Dissent and Responsibility: The Voice of Intellectuals in an Interconnected World

— The writer has no right to remain silent, because silence is complicity. —
Ngũgĩ wa Thiong'o

In the interconnected world of the 21st century, the voice of intellectuals has taken on a different role—at times more fragile, at times more forceful—than it did in the 20th century. During the Cold War, figures such as Sartre, Pasternak, or Solzhenitsyn embodied a visible dissent, often persecuted but rarely ignorable. Today, however, the intellectual risks being drowned in the noisy digital arena, where every word is blurred by thousands of others.

Yet, the words of Kenyan writer Ngũgĩ wa Thiong'o remind us that silence remains a political choice, just as much as taking a public stance.
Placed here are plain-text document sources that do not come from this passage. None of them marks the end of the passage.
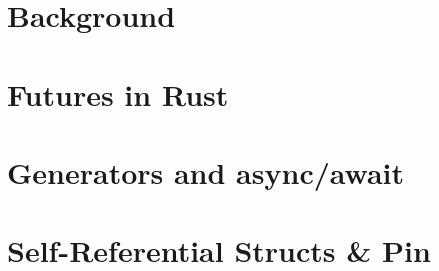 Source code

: \section{Background} %
\section{Futures in Rust} %
\section{Generators and async/await} %
\section{Self-Referential Structs \& Pin} %
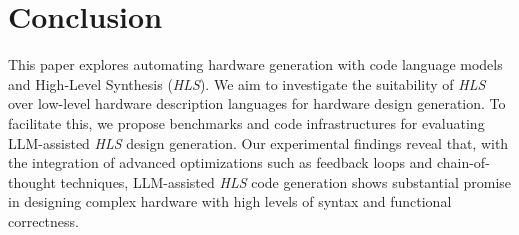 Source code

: \section{Conclusion}
This paper explores automating hardware generation with code language models and  High-Level Synthesis (\textit{HLS}).
We aim to investigate the suitability of \textit{HLS} over low-level hardware
description languages for hardware design generation.
To facilitate this, we propose benchmarks and code infrastructures for evaluating LLM-assisted \textit{HLS} design generation.
Our experimental findings reveal that, with the integration of advanced optimizations such as feedback loops and chain-of-thought techniques, 
LLM-assisted \textit{HLS} code generation shows substantial promise in designing complex hardware with high levels of
syntax and functional correctness.
\newpage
In an age marked by hybrid conflicts, information manipulation, and ideological polarization, the role of intellectuals is not only to analyze but also to take sides.

The political engagement of today's intellectuals unfolds in multiple, often contradictory forms. In Russia, independent voices such as that of Lev Rubinstein—who recently passed away—continued to denounce the aggression against Ukraine despite domestic repression. In the Middle East, writers like Elias Khoury or Adania Shibli courageously confront the wounds of war and occupation, turning literature into a tool of resistance. In the West, by contrast, many intellectuals have chosen social media as their stage: quick interventions, immediate statements, often closer to street activism than to academic reflection.

But the globalization of intellectual discourse also carries a risk: the inflation of words. The activist-intellectual can morph into a serial pundit, and political engagement can shrink into 280-character slogans. Here lies the true geopolitical challenge: distinguishing between those who use their visibility to shape consciences and those who exploit politics to feed their personal brand.

One fact remains: in authoritarian and democratic societies alike, intellectuals continue to be perceived as inconvenient figures. Power fears the word because it cannot be fully controlled—it can circulate clandestinely, circumvent bans, and settle into collective memory. In this sense, intellectual activism is never neutral. It helps reshape the geopolitical space, offering alternative narratives to dominant ones, exposing the official language of governments, and giving voice to marginalized communities.

The lesson, then, seems to be the one already contained in Ngũgĩ's words: to remain silent is to align oneself. Today, as in the past, international politics is played out not only in government halls or diplomatic summits, but also in university classrooms, in the pages of books, in blogs, and in videos shared from the phone of a writer in exile. Intellectuals who choose the word as their weapon—despite the fragmentation of the present—continue to remind us that activism remains an act of responsibility toward the world.